Liverpool scores new construction goals

By Dominic Ellis
New stadium and redevelopment projects are keeping contractors busy across the city

The north-west of England is renowned for its established football rivalries.

Now the spirit of competition is extending to the touchlines with lucrative construction contracts coming into view.

Following the start of work on Everton's stadium at Bramley-Moore dock comes news from its closest rivals as Liverpool's Anfield Road Stand redevelopment recently received the go ahead.

Buckingham Group said the project will see 7,000 more seats added to Anfield, taking its overall capacity to more than 61,000.  The construction of the stand will work in the same way as the redeveloped Main Stand, with the build taking place throughout the season while matches continue to be played throughout. It is expected to be ready for the 2023-24 season.

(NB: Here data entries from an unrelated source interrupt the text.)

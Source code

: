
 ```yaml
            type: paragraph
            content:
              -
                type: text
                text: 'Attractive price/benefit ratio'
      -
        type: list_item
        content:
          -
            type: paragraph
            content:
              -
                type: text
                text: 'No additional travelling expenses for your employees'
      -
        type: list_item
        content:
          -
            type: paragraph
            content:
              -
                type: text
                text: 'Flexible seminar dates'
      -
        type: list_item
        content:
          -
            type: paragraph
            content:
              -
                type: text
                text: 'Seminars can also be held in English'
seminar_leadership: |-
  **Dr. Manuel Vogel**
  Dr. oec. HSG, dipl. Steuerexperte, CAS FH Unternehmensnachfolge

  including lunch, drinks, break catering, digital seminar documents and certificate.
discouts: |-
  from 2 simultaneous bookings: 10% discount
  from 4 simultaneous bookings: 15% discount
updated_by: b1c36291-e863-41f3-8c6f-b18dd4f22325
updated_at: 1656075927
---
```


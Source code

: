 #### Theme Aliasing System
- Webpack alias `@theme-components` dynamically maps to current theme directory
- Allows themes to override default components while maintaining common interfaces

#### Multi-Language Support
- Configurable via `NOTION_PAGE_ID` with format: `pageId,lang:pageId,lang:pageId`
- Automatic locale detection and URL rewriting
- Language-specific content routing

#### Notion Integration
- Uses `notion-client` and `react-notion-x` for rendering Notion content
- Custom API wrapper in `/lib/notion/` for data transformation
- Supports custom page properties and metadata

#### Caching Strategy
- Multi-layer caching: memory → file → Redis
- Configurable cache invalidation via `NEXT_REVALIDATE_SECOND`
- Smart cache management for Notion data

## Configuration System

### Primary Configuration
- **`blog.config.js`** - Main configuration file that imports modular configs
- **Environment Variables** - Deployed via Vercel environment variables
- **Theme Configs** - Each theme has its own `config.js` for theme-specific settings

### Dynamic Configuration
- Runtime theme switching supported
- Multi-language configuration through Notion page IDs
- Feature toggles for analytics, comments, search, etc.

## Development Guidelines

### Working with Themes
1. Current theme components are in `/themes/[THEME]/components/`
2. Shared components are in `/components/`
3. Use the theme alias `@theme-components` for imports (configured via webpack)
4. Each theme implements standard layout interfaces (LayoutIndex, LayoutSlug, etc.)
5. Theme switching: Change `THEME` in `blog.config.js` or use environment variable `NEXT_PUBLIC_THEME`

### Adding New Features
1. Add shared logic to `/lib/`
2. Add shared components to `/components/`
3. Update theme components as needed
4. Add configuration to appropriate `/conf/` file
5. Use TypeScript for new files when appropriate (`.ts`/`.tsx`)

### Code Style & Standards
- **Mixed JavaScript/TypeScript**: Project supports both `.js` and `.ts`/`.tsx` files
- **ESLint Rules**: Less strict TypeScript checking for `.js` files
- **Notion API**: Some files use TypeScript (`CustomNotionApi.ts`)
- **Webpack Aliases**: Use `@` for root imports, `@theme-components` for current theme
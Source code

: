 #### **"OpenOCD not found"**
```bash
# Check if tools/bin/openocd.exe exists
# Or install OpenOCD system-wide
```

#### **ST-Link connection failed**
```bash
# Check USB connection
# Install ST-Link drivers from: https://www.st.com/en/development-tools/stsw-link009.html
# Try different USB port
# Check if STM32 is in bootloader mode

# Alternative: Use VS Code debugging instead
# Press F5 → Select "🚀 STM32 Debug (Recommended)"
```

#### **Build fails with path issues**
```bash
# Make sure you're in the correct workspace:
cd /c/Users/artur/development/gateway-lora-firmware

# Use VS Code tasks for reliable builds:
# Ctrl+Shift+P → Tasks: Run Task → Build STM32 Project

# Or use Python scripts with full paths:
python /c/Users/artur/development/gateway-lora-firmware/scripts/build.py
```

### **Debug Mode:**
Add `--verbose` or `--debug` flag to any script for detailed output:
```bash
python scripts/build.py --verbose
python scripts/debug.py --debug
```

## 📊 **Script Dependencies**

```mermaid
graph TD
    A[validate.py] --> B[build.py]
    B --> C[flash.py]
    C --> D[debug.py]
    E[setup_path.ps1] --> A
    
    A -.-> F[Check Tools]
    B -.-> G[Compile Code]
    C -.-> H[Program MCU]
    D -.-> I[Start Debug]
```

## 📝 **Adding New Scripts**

Andy Hughes, Managing Director, Liverpool FC said: “We have been clear from the beginning that in order for this expansion to go ahead we needed the co-operation of local residents and the community, to successfully navigate the complex planning landscape and to ensure the project is financially viable.

“We needed certainty for this project to progress and are now in a position to be able to move forward. We began this journey in 2014 and are grateful to everyone for the contributions they have made to bring the project to this stage.”

Following two stages of public consultation and feedback on the initial plans, Anfield Road’s expansion project will reroute Anfield Road itself around the footprint of the new stand.

The project was given planning permission by Liverpool City Council in June 2021 which also awarded the club permission to hold up to six concerts and major events at the stadium for a period of five seasons.

The club will work with Buckingham Group Contracting as principal contractor on the project.

The pandemic has challenged the football ecosystem and increased financial pressures on clubs and leagues. Even before the crisis, many faced a structural economic disadvantage, with investment and financial resources concentrated in a handful of clubs.

"Sports venues have evolved in the past to overcome financial challenges, with many becoming multi-purpose venues to diversify and boost supplementary revenue generation," notes a PwC report.

"This focus on adaptation and transformation will be key in redeveloping infrastructure strategies in response to COVID-19."

Premiership and Championship clubs are to trial safe standing areas from January.